A série, em quatro episódios que parecem durar uma eternidade emocional, joga luz sobre o abismo que pode existir entre pais e filhos — especialmente quando o Wi-Fi está funcionando, os emojis estão atualizados e os adultos, francamente, não fazem ideia do que estão fazendo. A pergunta que assombra quem assiste é simples e incômoda: “isso poderia acontecer comigo?” Spoiler: sim.
O problema não é amar pouco. Aliás, os pais da série amam, cuidam, pagam boletos e compram vitaminas. O problema é achar que isso resolve tudo. Adolescência esfrega na cara do público aquilo que os manuais de criação esquecem de mencionar: é possível amar muito e, ainda assim, não ter ideia de como conversar com seu filho sobre nada mais complexo do que “como foi na escola?”.
Enquanto isso, pais no mundo real seguem mergulhados em listas de “faça isso” e “evite aquilo”, que mais servem para reforçar a culpa do que para ajudar. “Tenha tempo de qualidade”, “converse com seu filho”, “demonstre amor”, “não seja autoritário nem permissivo”, “não respire errado”. Mas alguém poderia, por favor, mostrar o tutorial completo?
A série não entrega soluções mágicas — até porque elas não existem —, mas convida a olhar para o óbvio que a rotina atropela: a conexão com os filhos começa muito antes do primeiro boletim vermelho ou da primeira crise existencial com trilha sonora indie. Começa na infância, no ritual do banho com música, na historinha antes de dormir, no olhar que diz “eu vejo você” mesmo quando o mundo lá fora grita mais alto.

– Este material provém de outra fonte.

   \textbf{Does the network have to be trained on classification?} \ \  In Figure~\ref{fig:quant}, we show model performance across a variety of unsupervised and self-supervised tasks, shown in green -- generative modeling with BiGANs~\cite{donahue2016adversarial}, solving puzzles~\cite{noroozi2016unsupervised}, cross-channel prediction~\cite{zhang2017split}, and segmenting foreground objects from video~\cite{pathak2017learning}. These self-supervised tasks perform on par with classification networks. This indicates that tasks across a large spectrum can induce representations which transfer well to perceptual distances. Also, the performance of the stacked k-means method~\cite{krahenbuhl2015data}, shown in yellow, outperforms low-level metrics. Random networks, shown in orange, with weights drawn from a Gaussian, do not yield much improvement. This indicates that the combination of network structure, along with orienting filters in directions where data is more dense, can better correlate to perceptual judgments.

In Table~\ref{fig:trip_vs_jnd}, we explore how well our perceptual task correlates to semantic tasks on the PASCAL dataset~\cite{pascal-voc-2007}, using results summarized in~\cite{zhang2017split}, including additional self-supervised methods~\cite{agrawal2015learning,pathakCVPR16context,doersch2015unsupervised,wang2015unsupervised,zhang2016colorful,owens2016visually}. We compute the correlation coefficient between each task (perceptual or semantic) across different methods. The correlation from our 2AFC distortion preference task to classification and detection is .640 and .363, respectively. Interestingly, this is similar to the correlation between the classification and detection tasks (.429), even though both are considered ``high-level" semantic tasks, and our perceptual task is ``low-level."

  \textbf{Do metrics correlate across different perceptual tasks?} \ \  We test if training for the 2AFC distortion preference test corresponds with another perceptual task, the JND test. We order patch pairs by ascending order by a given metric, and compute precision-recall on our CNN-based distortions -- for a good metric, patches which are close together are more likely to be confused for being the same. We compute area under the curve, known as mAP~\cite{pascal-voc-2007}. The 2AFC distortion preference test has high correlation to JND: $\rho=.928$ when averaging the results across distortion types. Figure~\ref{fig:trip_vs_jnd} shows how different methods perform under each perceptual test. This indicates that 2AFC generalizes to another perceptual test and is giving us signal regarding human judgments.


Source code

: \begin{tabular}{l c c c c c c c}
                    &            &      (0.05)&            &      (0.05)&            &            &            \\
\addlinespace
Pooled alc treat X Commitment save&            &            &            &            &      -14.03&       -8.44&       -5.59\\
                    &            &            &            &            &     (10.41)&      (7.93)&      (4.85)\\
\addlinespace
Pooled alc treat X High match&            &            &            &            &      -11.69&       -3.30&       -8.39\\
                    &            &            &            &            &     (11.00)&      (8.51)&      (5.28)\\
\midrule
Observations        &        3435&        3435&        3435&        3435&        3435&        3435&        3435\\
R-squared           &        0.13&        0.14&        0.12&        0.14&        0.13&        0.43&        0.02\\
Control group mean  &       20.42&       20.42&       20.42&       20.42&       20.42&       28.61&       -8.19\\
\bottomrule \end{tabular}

E não, criar vínculo não é marcar no Google Agenda uma hora de conversa profunda com seu pré-adolescente. É fazer uma massagem no pé enquanto pergunta, com jeitinho, “o que te deixou chateado hoje?”. É parar de comparar com o irmão gênio da família ou o primo que já investe na bolsa aos 11 anos. É valorizar o esforço, mesmo quando o adolescente só conseguiu se atrasar um pouco menos.
Pais, não se enganem: seus filhos não acham você chato só porque você impõe limites — eles acham você chato porque só aparece para cobrar e fiscalizar. Troque a patrulha da lição pelo “sabia que eu também mentia para não ir à escola?”. Humanize-se. Eles não precisam de super-heróis. Precisam de gente que erra, acerta e admite que também não sabe lidar com tudo.
“Adolescência” não é só uma série sobre jovens em crise. É sobre adultos tentando não surtar enquanto descobrem que amar um filho é só o começo. O resto é tentativa, escuta, e uma dose diária de humildade parental.
E como diz Eddie Miller, o pai mais perdido (e realista) da série: sempre dá para fazer melhor — desde que a gente pare de achar que já está fazendo tudo certo.